Balancing Rocks in the Matobo National Park
Once back in Bulawayo, we visited Matobo National Park, where giant boulders teeter on top of one another in one of the most spectacular granite landscapes in the world. Since June 2003, this park has been named a World Heritage Site, and it is easy to see why, given its beauty and history. These huge boulders are the result of thousands of years of erosion.
Rhino hiding in the long grass
On our way into the park, we glimpsed the elusive rhino. This pair has been dehorned to protect them from poachers. Unfortunately, poaching is rife in Zimbabwe, often in connivance of those in government
We stopped off at a dam hoping to glimpse more game…

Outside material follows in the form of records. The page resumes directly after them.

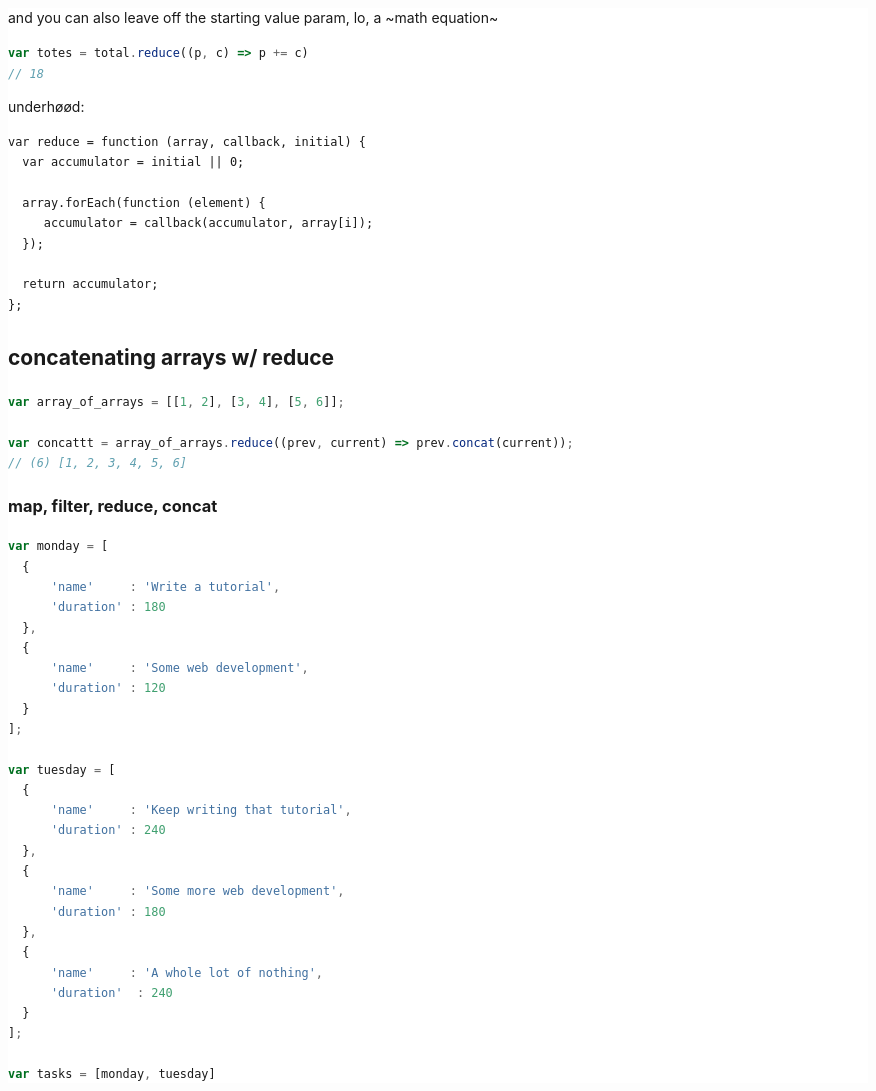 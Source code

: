 and you can also leave off the starting value param, lo, a \~math equation\~

```javascript
var totes = total.reduce((p, c) => p += c)
// 18
```

underhøød:

```
var reduce = function (array, callback, initial) {
  var accumulator = initial || 0;

  array.forEach(function (element) {
     accumulator = callback(accumulator, array[i]);
  });

  return accumulator;
};
```

## concatenating arrays w/ reduce

```javascript
var array_of_arrays = [[1, 2], [3, 4], [5, 6]];

var concattt = array_of_arrays.reduce((prev, current) => prev.concat(current));
// (6) [1, 2, 3, 4, 5, 6]
```

### map, filter, reduce, concat



```javascript
var monday = [
  {
      'name'     : 'Write a tutorial',
      'duration' : 180
  },
  {
      'name'     : 'Some web development',
      'duration' : 120
  }
];

var tuesday = [
  {
      'name'     : 'Keep writing that tutorial',
      'duration' : 240
  },
  {
      'name'     : 'Some more web development',
      'duration' : 180
  },
  {
      'name'     : 'A whole lot of nothing',
      'duration'  : 240
  }
];

var tasks = [monday, tuesday]
```
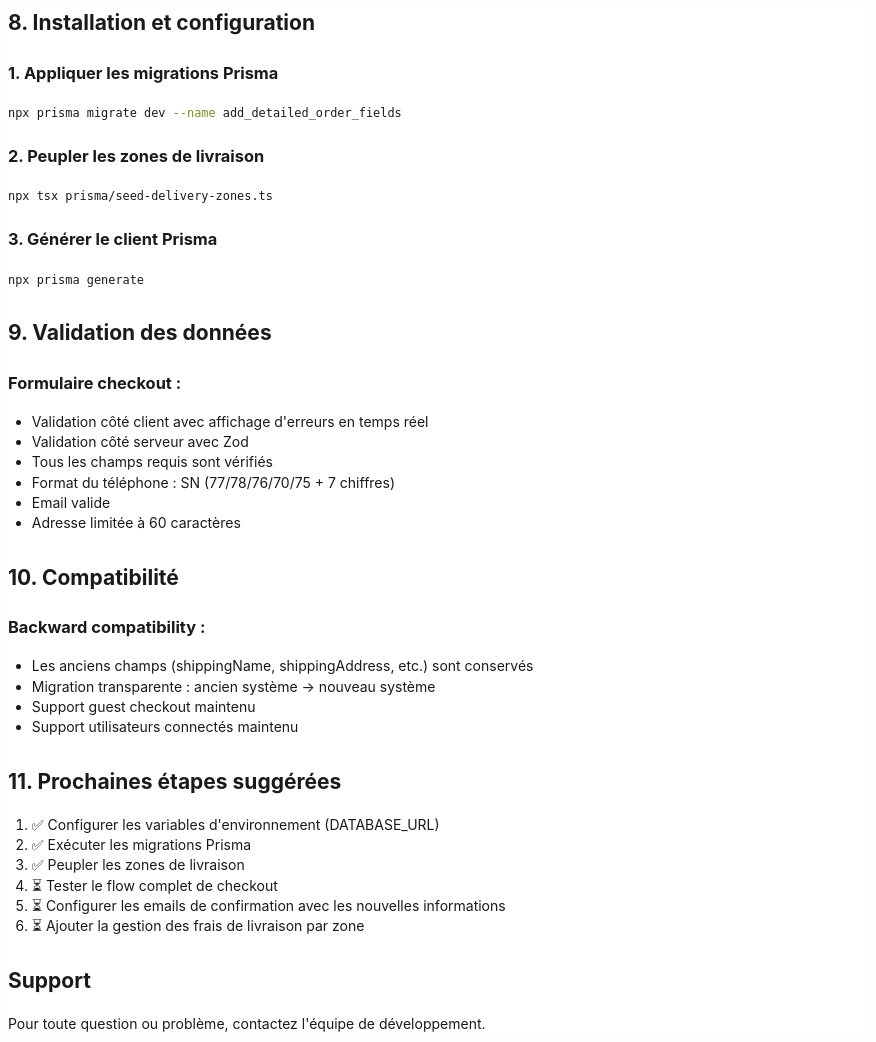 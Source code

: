 ## 8. Installation et configuration

### 1. Appliquer les migrations Prisma

```bash
npx prisma migrate dev --name add_detailed_order_fields
```

### 2. Peupler les zones de livraison

```bash
npx tsx prisma/seed-delivery-zones.ts
```

### 3. Générer le client Prisma

```bash
npx prisma generate
```

## 9. Validation des données

### Formulaire checkout :
- Validation côté client avec affichage d'erreurs en temps réel
- Validation côté serveur avec Zod
- Tous les champs requis sont vérifiés
- Format du téléphone : SN (77/78/76/70/75 + 7 chiffres)
- Email valide
- Adresse limitée à 60 caractères

## 10. Compatibilité

### Backward compatibility :
- Les anciens champs (shippingName, shippingAddress, etc.) sont conservés
- Migration transparente : ancien système → nouveau système
- Support guest checkout maintenu
- Support utilisateurs connectés maintenu

## 11. Prochaines étapes suggérées

1. ✅ Configurer les variables d'environnement (DATABASE_URL)
2. ✅ Exécuter les migrations Prisma
3. ✅ Peupler les zones de livraison
4. ⏳ Tester le flow complet de checkout
5. ⏳ Configurer les emails de confirmation avec les nouvelles informations
6. ⏳ Ajouter la gestion des frais de livraison par zone

## Support

Pour toute question ou problème, contactez l'équipe de développement.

…but the dam was dry, and there was nothing but baboons
We were so happy that Michelle Keefe, who we met at Ivory Lodge, was going to be our guide. Her home is in Bulawayo, and she has studied the area extensively.
From the dam we drove to Nswatugi Cave, famous for its ancient cave paintings. The word Nswatugi is a Karanga word, meaning the 'place of jumping'. A local legend says God leapt from his home at Njelel Hill onto a nearby hill, briefly stepping on Nswatugi Hill, where he left his 'footprint' in the granite.
We climbed up over the granite rocks to reach the cave
Michelle was a mine of information about the cave
The paintings reflect the life of the San people,
the first inhabitants of this land that is now Zimbabwe
San hunters chasing a kudu
I especially liked these elegant giraffe
This lady can only be seen if you cast a shadow over her.
Michelle said she was a sort of calling card on the wall of the cave.
Michelle recounting the history of the San people as seen through their art
Walking back to the vehicles from the cave.
We were ready for lunch, so we put some steaks on the braai
Alison and Richard, waiting for lunch
Becca and Amy enjoying pre-lunch drinks
Barbs watching John, the braai expert.
David caught me tucking in to my steak roll. Yum!